I attended a very detailed seminar last evening, sponsored by the Leukemia & Lymphoma Society. Held in Brooksville, Florida (about 45 minutes north of Tampa), the event was hosted by Lourdes Arvelo, Director of the Suncoast Chapter of the LLS, along with a group of positive and helpful volunteers, led by the very friendly Jack and Linda. Titled, “New Directions for Blood Cancer Therapies, the content leaned heavily toward understanding clinical trials and multiple myeloma therapies. The speaker was oncologist Dr. Vikas Malhotra from the Florida Cancer Institute. Dr. Malhotra did an incredibly thourogh job–if anything, his presentation was too detailed for the casual observer.
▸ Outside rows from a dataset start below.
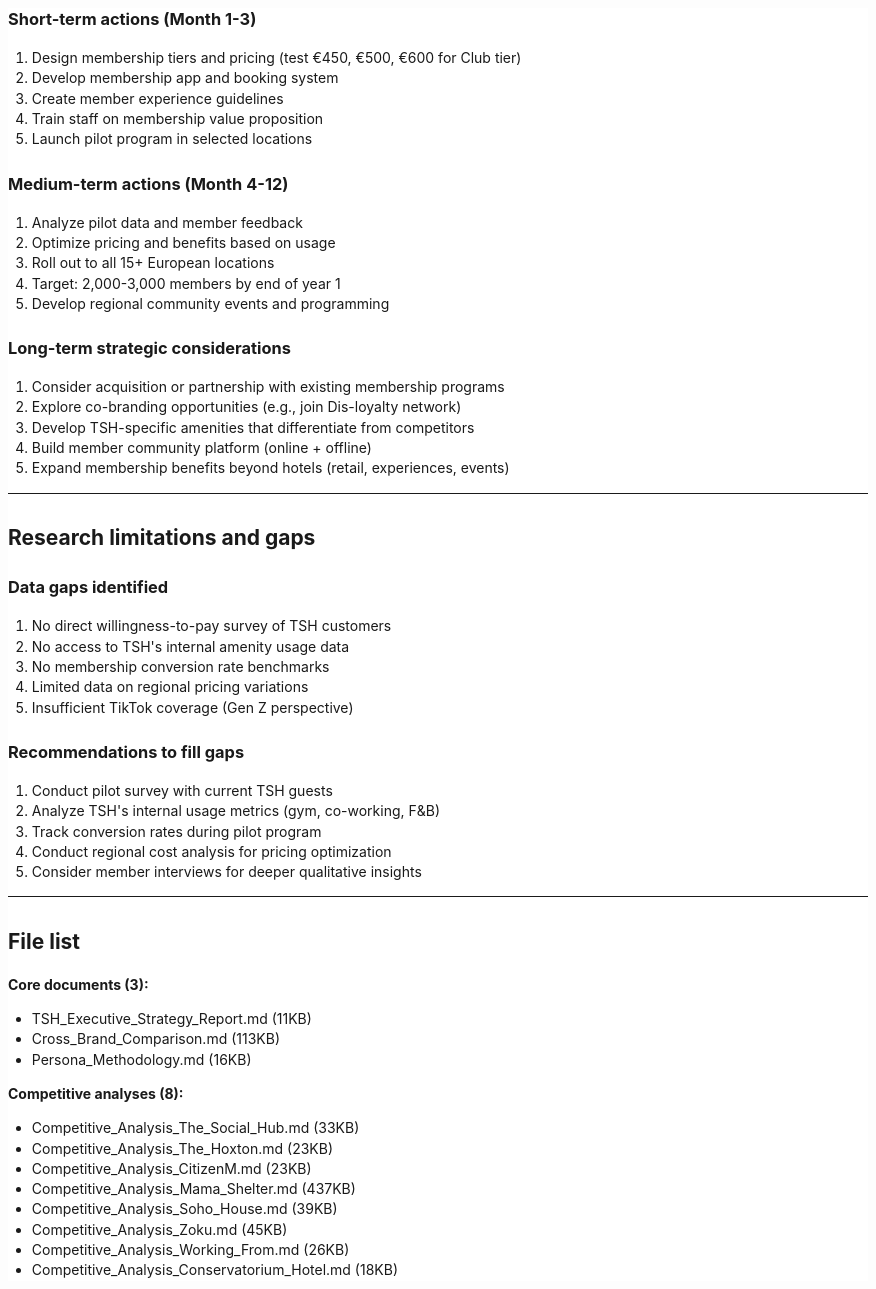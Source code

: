 ### Short-term actions (Month 1-3)
1. Design membership tiers and pricing (test €450, €500, €600 for Club tier)
2. Develop membership app and booking system
3. Create member experience guidelines
4. Train staff on membership value proposition
5. Launch pilot program in selected locations

### Medium-term actions (Month 4-12)
1. Analyze pilot data and member feedback
2. Optimize pricing and benefits based on usage
3. Roll out to all 15+ European locations
4. Target: 2,000-3,000 members by end of year 1
5. Develop regional community events and programming

### Long-term strategic considerations
1. Consider acquisition or partnership with existing membership programs
2. Explore co-branding opportunities (e.g., join Dis-loyalty network)
3. Develop TSH-specific amenities that differentiate from competitors
4. Build member community platform (online + offline)
5. Expand membership benefits beyond hotels (retail, experiences, events)

---

## Research limitations and gaps

### Data gaps identified
1. No direct willingness-to-pay survey of TSH customers
2. No access to TSH's internal amenity usage data
3. No membership conversion rate benchmarks
4. Limited data on regional pricing variations
5. Insufficient TikTok coverage (Gen Z perspective)

### Recommendations to fill gaps
1. Conduct pilot survey with current TSH guests
2. Analyze TSH's internal usage metrics (gym, co-working, F&B)
3. Track conversion rates during pilot program
4. Conduct regional cost analysis for pricing optimization
5. Consider member interviews for deeper qualitative insights

---

## File list

**Core documents (3):**
- TSH_Executive_Strategy_Report.md (11KB)
- Cross_Brand_Comparison.md (113KB)
- Persona_Methodology.md (16KB)

**Competitive analyses (8):**
- Competitive_Analysis_The_Social_Hub.md (33KB)
- Competitive_Analysis_The_Hoxton.md (23KB)
- Competitive_Analysis_CitizenM.md (23KB)
- Competitive_Analysis_Mama_Shelter.md (437KB)
- Competitive_Analysis_Soho_House.md (39KB)
- Competitive_Analysis_Zoku.md (45KB)
- Competitive_Analysis_Working_From.md (26KB)
- Competitive_Analysis_Conservatorium_Hotel.md (18KB)
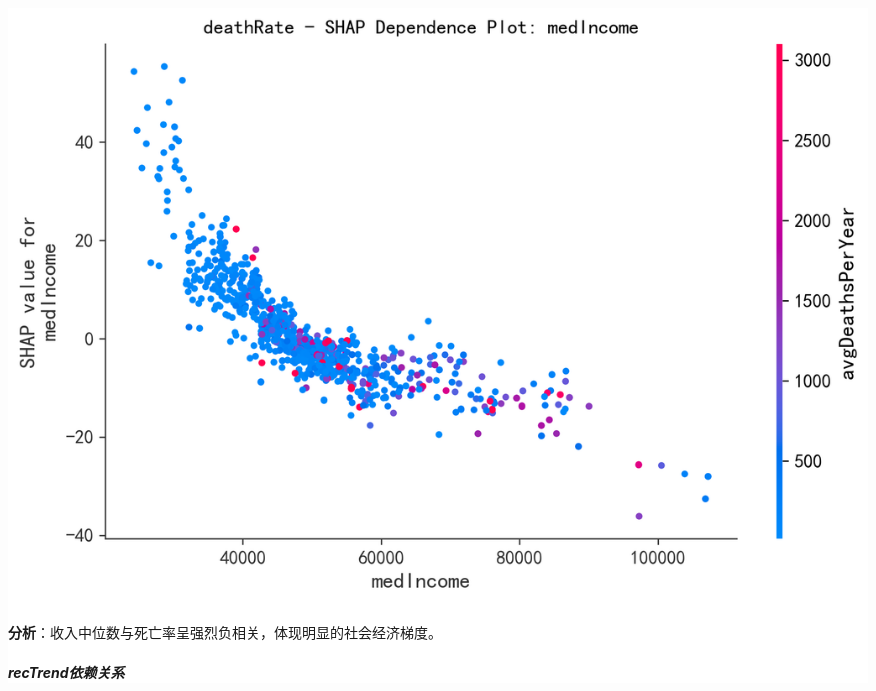 ![SHAP Dependence - medIncome Death](shap_dependence_deathRate_medIncome.png)

**分析**：收入中位数与死亡率呈强烈负相关，体现明显的社会经济梯度。

##### recTrend依赖关系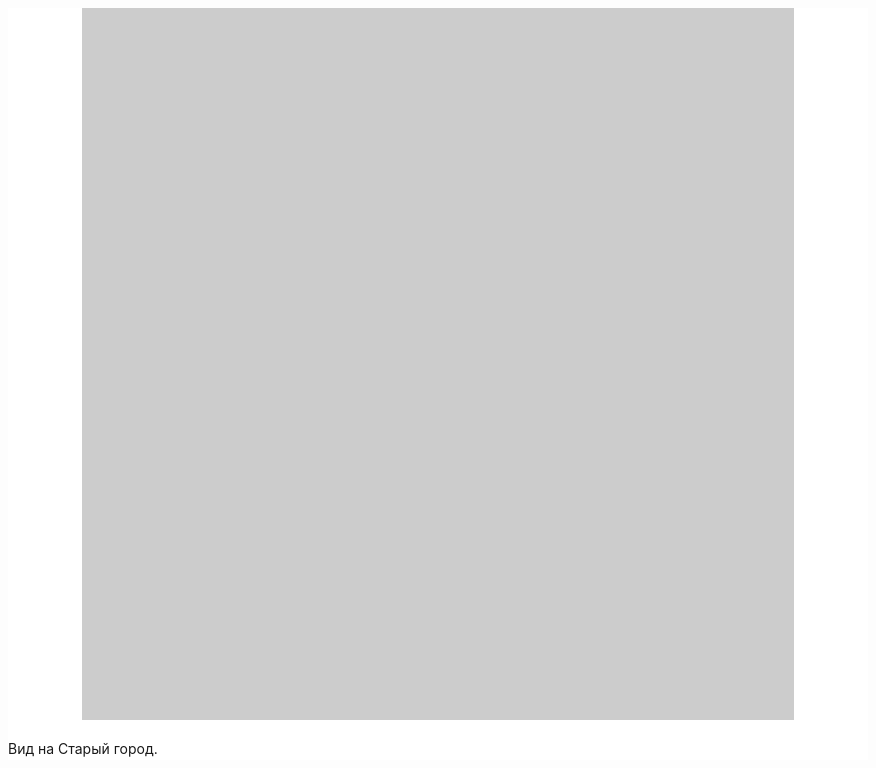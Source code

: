 <a data-flickr-embed="true"  href="https://www.flickr.com/photos/118782975@N05/23620881089/in/album-72157662839955545/" title="DSC04104"><img src="/images/bg.png" data-src="https://farm2.staticflickr.com/1665/23620881089_c449691c4f_b.jpg" width="1024" height="712" alt="DSC04104"></a>

Вид на Старый город.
Here are a few important things I learned during the seminar:
1) At the ASH conference in December, my impression of European myeloma studies I attended was that their use of novel therapy agents lagged behind us here in the United States. Surprisingly, Dr. Malhotra feels this isn’t the case for many of the other blood cancers–especially lymphoma and leukemia. He gave several examples of how British, Italian and Eastern European researchers are the ones developing the majority of the newest drugs in this area–primarily because of more liberal consent laws which allow their clinical studies to move forward more quickly.
2) The LLS supports blood cancer research in 11 different countries. Their goal is to help blood cancer patients world-wide–and they don’t care where they need to go to help develop new drugs that can help.
3) I had a clear understanding about Stage I, II and III studies going into the seminar. What I didn’t realize is Stage IV studies are used to monitor a drug’s progress and efficacy once it is approved by the FDA.
4) Most importantly for myeloma patients, the LLS offers expert help for matching a patient with available clinical studies. I knew they had an online clinical trial search tool (called “TrialCheck”). What I didn’t know was that if you call (800) 955-4572, between 9 AM and 6 PM Monday through friday, Eastern time, you can talk one-on-one with an IRC Information Specialist who will help guide you through the maze of available clinical trials.
Now that it looks like my multiple myeloma has returned (Did it ever leave?), I think I will call an IRC Specialist myself and see what we can figure out so I can more effectively weight my upcomming treatment options.
Networking with other patients and caregivers is so important! A reader, named Richard, sent me a flyer and then reminded me about the seminar–which lasted almost three hours and included a tasty and healthy meal. Richard is a high school teacher and newly diagnosed myeloma patient. He brought his wife and brother, who was visiting from Boston, to the seminar as well. It was an intense, but enjoyable experience. Telephone and computer conferences are convenient. But if physically possible, get out to a live LLC, IMF or MMRF program whenever possible. There is no substitute for sharing experiences with other patients and family members!
Feel good and keep smiling! Pat